For the inaugural edition of SFJAZZ Magazine, journalist Richard Scheinin uncovers the origin story of the program, its evolution throughout the pandemic, and what SFJAZZ Members should expect on the horizon.

Two years ago, while quarantined at his home in upstate New York, saxophonist Joe Lovano got to sit back and watch himself perform onstage at SFJAZZ. The hall had been shuttered because of the pandemic — hundreds of shows were canceled. But Lovano had performed there a year earlier with two of his shapeshifting bands: Trio Fascination (with guitarist Bill Frisell and drummer Tyshawn Sorey) and Trio Tapestry (with pianist Marilyn Crispell and drummer Carmen Castaldi). Each trio played a set, and then they came together — spontaneously, without rehearsal — as a single unit.

The show had been filmed — presciently, SFJAZZ had filmed scores of performances in the years before the health crisis — and now Lovano sat down in his living room and watched himself onscreen. It was a little surreal. Filmed with multiple cameras from close-in angles around the stage, the broadcast made him feel as if he were inside a musical bubble — almost as if he were up there once again, performing with his friends. It was part of a then, brand new streaming series of archival concerts from SFJAZZ titled Fridays at Five, which turned out to be the opening salvo for an entire new and permanent digital wing of SFJAZZ. Now called SFJAZZ At Home, it’s grown a lot since those early days. It comes with its own membership – five bucks a month gets you an array of live streaming broadcasts, as well as previews and behind-the-scenes peeks into SFJAZZ. It has a cool app. Virtual hangouts with the performers are on the horizon.

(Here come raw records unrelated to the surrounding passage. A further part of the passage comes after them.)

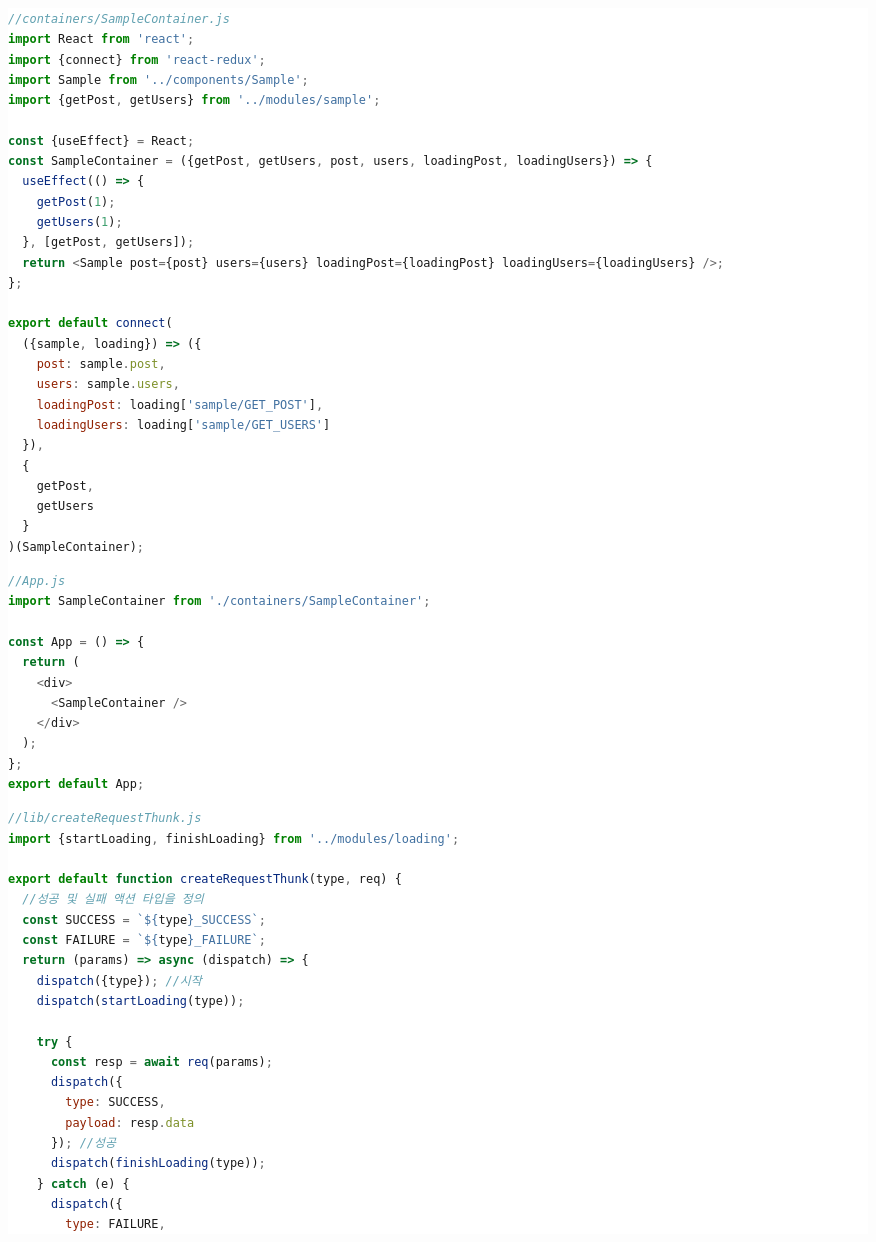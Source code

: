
 ```javascript
//containers/SampleContainer.js
import React from 'react';
import {connect} from 'react-redux';
import Sample from '../components/Sample';
import {getPost, getUsers} from '../modules/sample';

const {useEffect} = React;
const SampleContainer = ({getPost, getUsers, post, users, loadingPost, loadingUsers}) => {
  useEffect(() => {
    getPost(1);
    getUsers(1);
  }, [getPost, getUsers]);
  return <Sample post={post} users={users} loadingPost={loadingPost} loadingUsers={loadingUsers} />;
};

export default connect(
  ({sample, loading}) => ({
    post: sample.post,
    users: sample.users,
    loadingPost: loading['sample/GET_POST'],
    loadingUsers: loading['sample/GET_USERS']
  }),
  {
    getPost,
    getUsers
  }
)(SampleContainer);
```
```javascript
//App.js
import SampleContainer from './containers/SampleContainer';

const App = () => {
  return (
    <div>
      <SampleContainer />
    </div>
  );
};
export default App;
```
```javascript
//lib/createRequestThunk.js
import {startLoading, finishLoading} from '../modules/loading';

export default function createRequestThunk(type, req) {
  //성공 및 실패 액션 타입을 정의
  const SUCCESS = `${type}_SUCCESS`;
  const FAILURE = `${type}_FAILURE`;
  return (params) => async (dispatch) => {
    dispatch({type}); //시작
    dispatch(startLoading(type));

    try {
      const resp = await req(params);
      dispatch({
        type: SUCCESS,
        payload: resp.data
      }); //성공
      dispatch(finishLoading(type));
    } catch (e) {
      dispatch({
        type: FAILURE,
```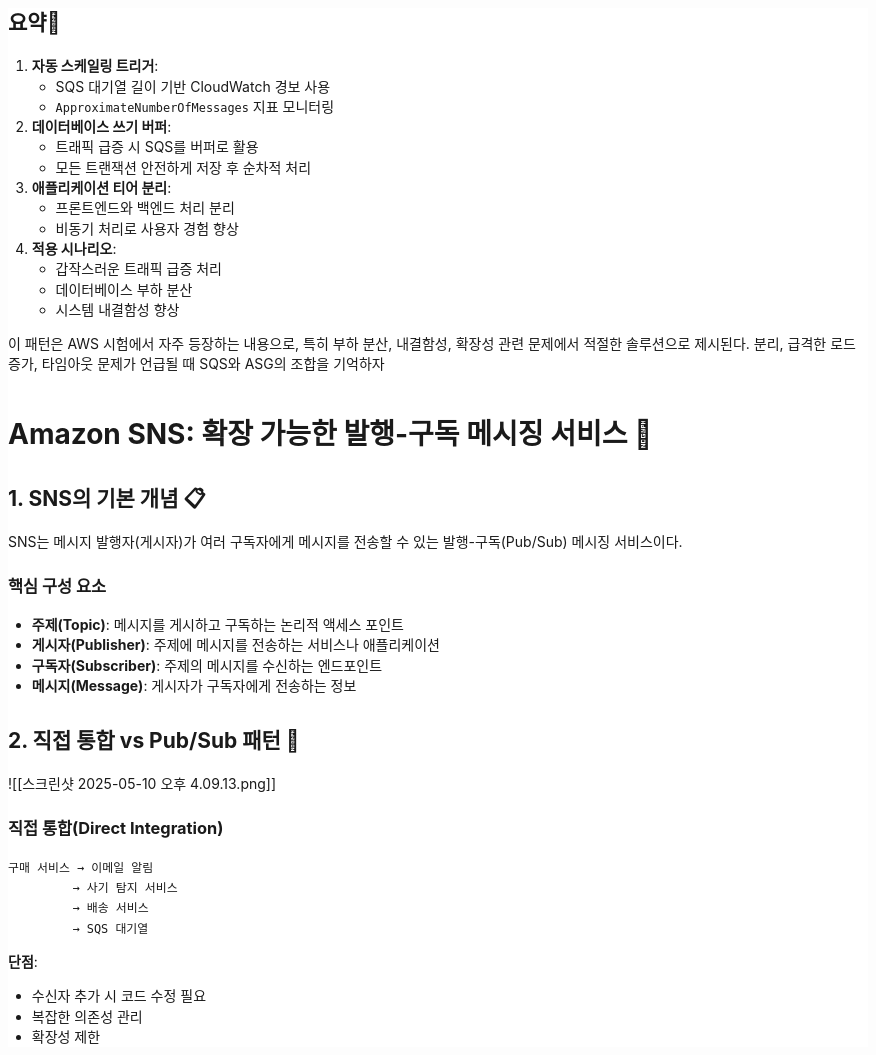 ## 요약📌

1. **자동 스케일링 트리거**:
    - SQS 대기열 길이 기반 CloudWatch 경보 사용
    - `ApproximateNumberOfMessages` 지표 모니터링
2. **데이터베이스 쓰기 버퍼**:
    - 트래픽 급증 시 SQS를 버퍼로 활용
    - 모든 트랜잭션 안전하게 저장 후 순차적 처리
3. **애플리케이션 티어 분리**:
    - 프론트엔드와 백엔드 처리 분리
    - 비동기 처리로 사용자 경험 향상
4. **적용 시나리오**:
    - 갑작스러운 트래픽 급증 처리
    - 데이터베이스 부하 분산
    - 시스템 내결함성 향상

이 패턴은 AWS 시험에서 자주 등장하는 내용으로, 특히 부하 분산, 내결함성, 확장성 관련 문제에서 적절한 솔루션으로 제시된다. 분리, 급격한 로드 증가, 타임아웃 문제가 언급될 때 SQS와 ASG의 조합을 기억하자


# Amazon SNS: 확장 가능한 발행-구독 메시징 서비스 📢

## 1. SNS의 기본 개념 📋

SNS는 메시지 발행자(게시자)가 여러 구독자에게 메시지를 전송할 수 있는 발행-구독(Pub/Sub) 메시징 서비스이다.

### 핵심 구성 요소

- **주제(Topic)**: 메시지를 게시하고 구독하는 논리적 액세스 포인트
- **게시자(Publisher)**: 주제에 메시지를 전송하는 서비스나 애플리케이션
- **구독자(Subscriber)**: 주제의 메시지를 수신하는 엔드포인트
- **메시지(Message)**: 게시자가 구독자에게 전송하는 정보

## 2. 직접 통합 vs Pub/Sub 패턴 🔄

![[스크린샷 2025-05-10 오후 4.09.13.png]]
### 직접 통합(Direct Integration)

```
구매 서비스 → 이메일 알림
         → 사기 탐지 서비스
         → 배송 서비스
         → SQS 대기열
```

**단점**:

- 수신자 추가 시 코드 수정 필요
- 복잡한 의존성 관리
- 확장성 제한
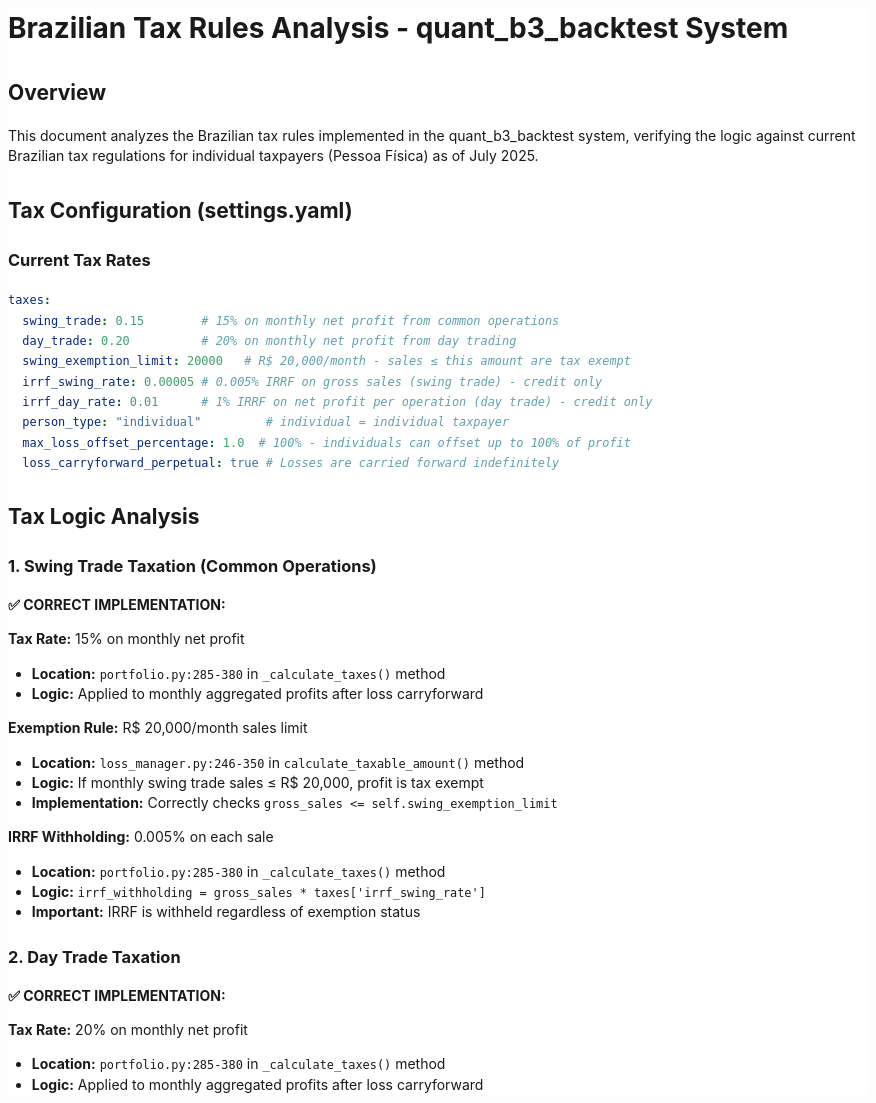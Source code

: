 # Brazilian Tax Rules Analysis - quant_b3_backtest System

## Overview

This document analyzes the Brazilian tax rules implemented in the quant_b3_backtest system, verifying the logic against current Brazilian tax regulations for individual taxpayers (Pessoa Física) as of July 2025.

## Tax Configuration (settings.yaml)

### Current Tax Rates
```yaml
taxes:
  swing_trade: 0.15        # 15% on monthly net profit from common operations
  day_trade: 0.20          # 20% on monthly net profit from day trading
  swing_exemption_limit: 20000   # R$ 20,000/month - sales ≤ this amount are tax exempt
  irrf_swing_rate: 0.00005 # 0.005% IRRF on gross sales (swing trade) - credit only
  irrf_day_rate: 0.01      # 1% IRRF on net profit per operation (day trade) - credit only
  person_type: "individual"         # individual = individual taxpayer
  max_loss_offset_percentage: 1.0  # 100% - individuals can offset up to 100% of profit
  loss_carryforward_perpetual: true # Losses are carried forward indefinitely
```

## Tax Logic Analysis

### 1. Swing Trade Taxation (Common Operations)

**✅ CORRECT IMPLEMENTATION:**

**Tax Rate:** 15% on monthly net profit
- **Location:** `portfolio.py:285-380` in `_calculate_taxes()` method
- **Logic:** Applied to monthly aggregated profits after loss carryforward

**Exemption Rule:** R$ 20,000/month sales limit
- **Location:** `loss_manager.py:246-350` in `calculate_taxable_amount()` method
- **Logic:** If monthly swing trade sales ≤ R$ 20,000, profit is tax exempt
- **Implementation:** Correctly checks `gross_sales <= self.swing_exemption_limit`

**IRRF Withholding:** 0.005% on each sale
- **Location:** `portfolio.py:285-380` in `_calculate_taxes()` method
- **Logic:** `irrf_withholding = gross_sales * taxes['irrf_swing_rate']`
- **Important:** IRRF is withheld regardless of exemption status

### 2. Day Trade Taxation

**✅ CORRECT IMPLEMENTATION:**

**Tax Rate:** 20% on monthly net profit
- **Location:** `portfolio.py:285-380` in `_calculate_taxes()` method
- **Logic:** Applied to monthly aggregated profits after loss carryforward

And that’s what this story is about — this expanding digital jazz enterprise, designed to connect a global audience to the warm and unique feeling of experiencing live music at the SFJAZZ Center, which reopened for business one year ago and is about to celebrate its tenth anniversary.

“This hall was created with the greatest reverence for the art, and we’re trying to find a new way to share that,” says Randall Kline, founder and Executive Artistic Director of SFJAZZ. “We’ve got this great place for live music. But if you can’t get here, you can still come through this whole digital wing. It feels like you’re in the hall.”

SFJAZZ At Home even has its own magazine, curated to deepen your experience of this rich, new digital environment. It’s called SFJAZZ Magazine, and these words appear in the inaugural issue.